Dataset extract section start

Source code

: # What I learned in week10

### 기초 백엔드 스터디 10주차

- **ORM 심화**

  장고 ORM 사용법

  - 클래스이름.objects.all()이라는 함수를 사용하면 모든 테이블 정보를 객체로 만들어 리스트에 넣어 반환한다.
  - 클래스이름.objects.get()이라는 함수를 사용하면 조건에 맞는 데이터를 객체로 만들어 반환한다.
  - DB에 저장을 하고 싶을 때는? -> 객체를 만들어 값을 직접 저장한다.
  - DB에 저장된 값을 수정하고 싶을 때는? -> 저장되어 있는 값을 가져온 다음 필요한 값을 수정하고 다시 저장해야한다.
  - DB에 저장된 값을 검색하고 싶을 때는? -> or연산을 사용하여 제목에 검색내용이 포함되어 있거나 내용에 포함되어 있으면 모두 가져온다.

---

Dataset extract section end

* Task item
Your task is to retype the data exactly, with no line missing.

* Solution for this problem
Source code

: # What I learned in week10

### 기초 백엔드 스터디 10주차

- **ORM 심화**

  장고 ORM 사용법

  - 클래스이름.objects.all()이라는 함수를 사용하면 모든 테이블 정보를 객체로 만들어 리스트에 넣어 반환한다.
  - 클래스이름.objects.get()이라는 함수를 사용하면 조건에 맞는 데이터를 객체로 만들어 반환한다.
  - DB에 저장을 하고 싶을 때는? -> 객체를 만들어 값을 직접 저장한다.
  - DB에 저장된 값을 수정하고 싶을 때는? -> 저장되어 있는 값을 가져온 다음 필요한 값을 수정하고 다시 저장해야한다.
  - DB에 저장된 값을 검색하고 싶을 때는? -> or연산을 사용하여 제목에 검색내용이 포함되어 있거나 내용에 포함되어 있으면 모두 가져온다.

---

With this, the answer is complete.